Every follower of Christ has received the command to evangelize and disciple the nations, but Jesus tells us something right before the commission that we tend to forget. He says, “All authority in heaven and on earth has been given to me. Go therefore…” Because Christ has been given all authority in heaven above, and on earth below, we therefore go and make disciples. Jesus gives His followers the power of the gospel and the Holy Spirit in order that they might evangelize the world.
After Jesus tells his followers this, we read in the first chapter of Acts that,
Jesus was lifted up, and a cloud took him out of their sight. And while they were gazing into heaven as he went, behold, two men stood by them in white robes, and said, “Men of Galilee, why do you stand looking into heaven? This Jesus, who was taken up from you into heaven, will come in the same way as you saw him go into heaven.
As the disciples were standing there, witnessing the Son of Man ascend into heaven, we can be certain that they were remembering the words in Daniel’s prophecy,
…with the clouds of heaven, One like a Son of Man was coming, And He came up to the Ancient of Days and was presented before Him. And to Him was given dominion, Glory and a kingdom…
The prophecy of God the Son being brought before God the Father to be given all authority everywhere happened at Jesus’ ascension. Jesus has established His kingdom and is seated at the right hand of the Father. This is the gospel of the kingdom that Christ proclaimed all throughout His ministry. When we realize that Christ rules the world, our outlook on the world and the Church’s engagement with the culture as a whole should be transformed.
Living for the Kingdom
Christians can rest in the hope found in the risen Christ who has defeated sin and death on our behalf. The good news of this message should be ready to bounce off our lips at every opportunity. If we keep the kingdom of Christ at the forefront of our minds, then evangelism and discipleship no longer seem like weighty commands. When we view God’s commandments in light of Christ’s dominion, it becomes apparent that these are not done out of obligation in hopes of appeasing the Father, but of joy in hopes of expanding His kingdom.
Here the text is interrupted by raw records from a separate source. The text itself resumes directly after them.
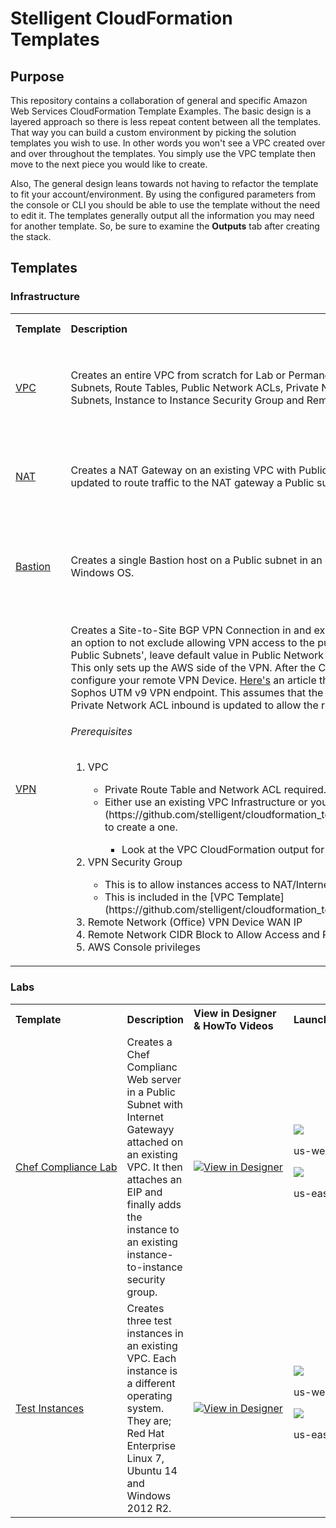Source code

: # Stelligent CloudFormation Templates

## Purpose
This repository contains a collaboration of general and specific Amazon Web Services CloudFormation Template Examples.
The basic design is a layered approach so there is less repeat content between all the templates.
That way you can build a custom environment by picking the solution templates you wish to use.
In other words you won't see a VPC created over and over throughout the templates.
You simply use the VPC template then move to the next piece you would like to create.

Also, The general design leans towards not having to refactor the template to fit your account/environment.
By using the configured parameters from the console or CLI you should be able to use the template without the need to edit it.
The templates generally output all the information you may need for another template.
So, be sure to examine the **Outputs** tab after creating the stack.

## Templates

### Infrastructure

<table>
  <tbody>
    <tr>
      <th align="left">Template</th>
      <th align="left">Description</th>
      <th align="left">View in Designer & HowTo Videos</th>
      <th align="left">Launch</th>
    </tr>
    <tr>
      <td><a href="https://github.com/stelligent/cloudformation_templates/blob/master/infrastructure/vpc.template">VPC</a></td>
      <td>
        Creates an entire VPC from scratch for Lab or Permanent. Creates a New VPC,
         3 Public Subnets, 3 Private Subnets, Route Tables, Public Network ACLs,
         Private Network ACLs, Internet Gateway attached to Public Subnets,
         Instance to Instance Security Group and Remote Access Security Group.
      </td>
      <td nowrap width="144">
        <a href="https://console.aws.amazon.com/cloudformation/designer/home?region=us-west-2&templateURL=https://s3.amazonaws.com/stelligent-public-cloudformation-templates/github/infrastructure/vpc.template" target="_blank"><img src="https://s3.amazonaws.com/stelligent-public-media/cfn-diagrams/vpc-200x200.jpg" width:100% alt="View in Designer"></a>
        </br></br>
        <a href="https://youtu.be/W20I3qj-Nyc" target="_blank"><img src="https://s3.amazonaws.com/stelligent-public-media/images/screenshots/HowTo_Stelligent_YouTube_144x81.jpg" width:100% alt="View in Designer"></a>
      </td>
      <td nowrap width="144">
        <a href="https://console.aws.amazon.com/cloudformation/home?region=us-west-2#/stacks/new?&templateURL=https://s3.amazonaws.com/stelligent-public-cloudformation-templates/github/infrastructure/vpc.template" target="_blank"><img src="https://s3.amazonaws.com/stelligent-public-media/images/buttons/cloudformation-launch-stack-button.png"></a>
        <p>us-west-2</p>
        <a href="https://console.aws.amazon.com/cloudformation/home?region=us-east-1#/stacks/new?&templateURL=https://s3.amazonaws.com/stelligent-public-cloudformation-templates/github/infrastructure/vpc.template" target="_blank"><img src="https://s3.amazonaws.com/stelligent-public-media/images/buttons/cloudformation-launch-stack-button.png"></a>
        <p>us-east-1</p>
      </td>
    </tr>
    <tr>
      <td><a href="https://github.com/stelligent/cloudformation_templates/blob/master/infrastructure/nat-gateway.template">NAT</a></td>
      <td>
        Creates a NAT Gateway on an existing VPC with Public (IGW) and Private subnets. Private route table is updated to route traffic to the NAT gateway a Public subnet that has an Internet Gateway Attached.
      </td>
      <td nowrap>
        <a href="https://console.aws.amazon.com/cloudformation/designer/home?region=us-west-2&templateURL=https://s3.amazonaws.com/stelligent-public-cloudformation-templates/github/infrastructure/nat-gateway.template" target="_blank"><img src="https://s3.amazonaws.com/stelligent-public-media/cfn-diagrams/nat-gateway-200x200.jpg" width:100% alt="View in Designer"></a>
      </td>
      <td nowrap>
        <a href="https://console.aws.amazon.com/cloudformation/home?region=us-west-2#/stacks/new?&templateURL=https://s3.amazonaws.com/stelligent-public-cloudformation-templates/github/infrastructure/nat-gateway.template" target="_blank"><img src="https://s3.amazonaws.com/stelligent-public-media/images/buttons/cloudformation-launch-stack-button.png"></a>
        <p>us-west-2</p>
        <a href="https://console.aws.amazon.com/cloudformation/home?region=us-east-1#/stacks/new?&templateURL=https://s3.amazonaws.com/stelligent-public-cloudformation-templates/github/infrastructure/nat-gateway.template" target="_blank"><img src="https://s3.amazonaws.com/stelligent-public-media/images/buttons/cloudformation-launch-stack-button.png"></a>
        <p>us-east-1</p>
      </td>
    </tr>
    <tr>
      <td><a href="https://github.com/stelligent/cloudformation_templates/blob/master/infrastructure/bastion.template">Bastion</a></td>
      <td>
        Creates a single Bastion host on a Public subnet in an existing VPC. Select from either a RHEL, Ubuntu or Windows OS.
      </td>
      <td nowrap>
        <a href="https://console.aws.amazon.com/cloudformation/designer/home?region=us-west-2&templateURL=https://s3.amazonaws.com/stelligent-public-cloudformation-templates/github/infrastructure/bastion.template" target="_blank"><img src="https://s3.amazonaws.com/stelligent-public-media/cfn-diagrams/bastion-200x200.jpg" width:100% alt="View in Designer"></a>
      </td>
      <td nowrap>
        <a href="https://console.aws.amazon.com/cloudformation/home?region=us-west-2#/stacks/new?&templateURL=https://s3.amazonaws.com/stelligent-public-cloudformation-templates/github/infrastructure/bastion.template" target="_blank"><img src="https://s3.amazonaws.com/stelligent-public-media/images/buttons/cloudformation-launch-stack-button.png" width:144 alt="us-west-2"></a>
        <p>us-west-2</p>
        <a href="https://console.aws.amazon.com/cloudformation/home?region=us-east-1#/stacks/new?&templateURL=https://s3.amazonaws.com/stelligent-public-cloudformation-templates/github/infrastructure/bastion.template" target="_blank"><img src="https://s3.amazonaws.com/stelligent-public-media/images/buttons/cloudformation-launch-stack-button.png"></a>
        <p>us-east-1</p>
      </td>
    </tr>
    <tr>
      <td><a href="https://github.com/stelligent/cloudformation_templates/blob/master/infrastructure/vpn-bgp.template">VPN</a></td>
      <td>
        <p>Creates a Site-to-Site BGP VPN Connection in and existing VPC with public and/or private networks.
         There is an option to not exclude allowing VPN access to the public networks.
         Simply select false for the 'Include Public Subnets', leave default value in Public Network ACL and Route Table.
         The values will just be ignored. This only sets up the AWS side of the VPN.
         After the CloudFormation creates the objects you'll then need to configure your remote VPN Device.
         <a href="https://www.bonusbits.com/wiki/HowTo:Setup_Site_to_Site_VPN_from_AWS_VPC_to_Sophos_UTM" target="_blank">Here's</a> an article that gives the configuration steps for configuring a Sophos UTM v9 VPN endpoint.
         This assumes that the Private Network ACL allows all outbound. Lastly, the Private Network ACL inbound is updated to allow the remote network block specified.</p>
         <h6>Prerequisites</h6>
         <ol>
           <li>VPC</li>
           <ul>
             <li>Private Route Table and Network ACL required. Optional Public.</li>
             <li>Either use an existing VPC Infrastructure or you can use the following [VPC Template](https://github.com/stelligent/cloudformation_templates/blob/master/infrastructure/vpc/vpc.template) to create a one.</li>
               <ul>
                 <li>Look at the VPC CloudFormation output for any needed values to enter in this template.</li>
               </ul>
           </ul>
         <li>VPN Security Group</li>
           <ul>
             <li>This is to allow instances access to NAT/Internet.</li>
             <li>This is included in the [VPC Template](https://github.com/stelligent/cloudformation_templates/blob/master/infrastructure/vpc/vpc.template).</li>
           </ul>
         <li>Remote Network (Office) VPN Device WAN IP</li>
         <li>Remote Network CIDR Block to Allow Access and Propagate.</li>
         <li>AWS Console privileges</li>
         </ol>
      </td>
      <td>
        <a href="https://console.aws.amazon.com/cloudformation/designer/home?region=us-west-2&templateURL=https://s3.amazonaws.com/stelligent-public-cloudformation-templates/github/infrastructure/vpn-bgp.template" target="_blank"><img src="https://s3.amazonaws.com/stelligent-public-media/cfn-diagrams/vpn-bgp-200x200.jpg" width:100% alt="View in Designer"></a>
      </td>
      <td>
        <a href="https://console.aws.amazon.com/cloudformation/home?region=us-west-2#/stacks/new?&templateURL=https://s3.amazonaws.com/stelligent-public-cloudformation-templates/github/infrastructure/vpn-bgp.template" target="_blank"><img src="https://s3.amazonaws.com/stelligent-public-media/images/buttons/cloudformation-launch-stack-button.png"></a>
        <p>us-west-2</p>
        <a href="https://console.aws.amazon.com/cloudformation/home?region=us-east-1#/stacks/new?&templateURL=https://s3.amazonaws.com/stelligent-public-cloudformation-templates/github/infrastructure/vpn-bgp.template" target="_blank"><img src="https://s3.amazonaws.com/stelligent-public-media/images/buttons/cloudformation-launch-stack-button.png"></a>
        <p>us-east-1</p>
      </td>
    </tr>
  </tbody>
</table>

### Labs

<table>
  <tbody>
    <tr>
      <th align="left">Template</th>
      <th align="left">Description</th>
      <th align="left">View in Designer & HowTo Videos</th>
      <th align="left">Launch</th>
    </tr>
    <tr>
      <td nowrap><a href="https://github.com/stelligent/cloudformation_templates/blob/master/labs/chef_compliance">Chef Compliance Lab</a></td>
      <td>
        Creates a Chef Complianc Web server in a Public Subnet with Internet Gatewayy attached on an existing VPC.
         It then attaches an EIP and finally adds the instance to an existing instance-to-instance security group.
      </td>
      <td nowrap width="144">
        <a href="https://console.aws.amazon.com/cloudformation/designer/home?region=us-west-2&templateURL=https://s3.amazonaws.com/stelligent-public-cloudformation-templates/github/labs/chef_compliance/chef-compliance.template" target="_blank"><img src="https://s3.amazonaws.com/stelligent-public-media/cfn-diagrams/chef-compliance-lab-200x200.jpg" width:100% alt="View in Designer"></a>
      </td>
      <td nowrap width="144">
        <a href="https://console.aws.amazon.com/cloudformation/home?region=us-west-2#/stacks/new?&templateURL=https://s3.amazonaws.com/stelligent-public-cloudformation-templates/github/labs/chef_compliance/chef-compliance.template" target="_blank"><img src="https://s3.amazonaws.com/stelligent-public-media/images/buttons/cloudformation-launch-stack-button.png"></a>
        <p>us-west-2</p>
        <a href="https://console.aws.amazon.com/cloudformation/home?region=us-east-1#/stacks/new?&templateURL=https://s3.amazonaws.com/stelligent-public-cloudformation-templates/github/labs/chef_compliance/chef-compliance.template" target="_blank"><img src="https://s3.amazonaws.com/stelligent-public-media/images/buttons/cloudformation-launch-stack-button.png"></a>
        <p>us-east-1</p>
      </td>
    </tr>
    <tr>
      <td nowrap><a href="https://github.com/stelligent/cloudformation_templates/blob/master/labs/test_instances/rhel-ubuntu-win2012.template">Test Instances</a></td>
      <td>
        Creates three test instances in an existing VPC. Each instance is a different operating system. They are; Red Hat Enterprise Linux 7, Ubuntu 14 and Windows 2012 R2.
      </td>
      <td nowrap>
        <a href="https://console.aws.amazon.com/cloudformation/designer/home?region=us-west-2&templateURL=https://s3.amazonaws.com/stelligent-public-cloudformation-templates/github/labs/test_instances/rhel-ubuntu-win2012.template" target="_blank"><img src="https://s3.amazonaws.com/stelligent-public-media/cfn-diagrams/test-instances-200x200.jpg" width:100% alt="View in Designer"></a>
      </td>
      <td nowrap>
        <a href="https://console.aws.amazon.com/cloudformation/home?region=us-west-2#/stacks/new?&templateURL=https://s3.amazonaws.com/stelligent-public-cloudformation-templates/github/labs/test_instances/rhel-ubuntu-win2012.template" target="_blank"><img src="https://s3.amazonaws.com/stelligent-public-media/images/buttons/cloudformation-launch-stack-button.png"></a>
        <p>us-west-2</p>
        <a href="https://console.aws.amazon.com/cloudformation/home?region=us-east-1#/stacks/new?&templateURL=https://s3.amazonaws.com/stelligent-public-cloudformation-templates/github/labs/test_instances/rhel-ubuntu-win2012.template" target="_blank"><img src="https://s3.amazonaws.com/stelligent-public-media/images/buttons/cloudformation-launch-stack-button.png"></a>
        <p>us-east-1</p>
      </td>
    </tr>
  </tbody>
</table>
If we truly believe that Christ is ruling and reigning at the right hand of the Father now, then we have further motivation to live our lives to the glory of God and with the fullest hope possible. Our hope is in the promise that God is working out all things for His glory and our good (Rom. 8:28). This hope also rests in the knowledge that the same Spirit that raised Jesus from the dead is the same Spirit that lives within us and gives us life (Rom 8:11). When you reflect upon your life, at one point in your life, the gospel was explained to you and the Holy Spirit softened your heart and granted you faith in Christ. The same Spirit that changed our hearts now lives within us. Due to this, we should be confident in sharing the good news that God has worked in us and hold dear to our hearts the truth that the gospel is “the power of God for salvation to everyone who believes.” (Rom 1:16)
These truths that are clearly laid out in Scripture should change our engagement with culture. If the gospel is God’s power to save, then it is only the gospel that will change people’s hearts and cause them to submit to Christ in all facets of life. Rather than taking a neutral approach to cultural issues and arguing over scientific evidence or basic morality, why are we not bringing the gospel to the front of the conversation? We should stand our ground as Christians, meet people where they are, and provide them with the hope of salvation that is only found in Christ alone.
Let us remember that once God saves us, He isn’t done with us. God has given us time to be made more like Him as we work for His kingdom. Let us use this time wisely, proclaim the good news of the gospel of the kingdom of Jesus Christ to the world around us, and trust that God will do the saving.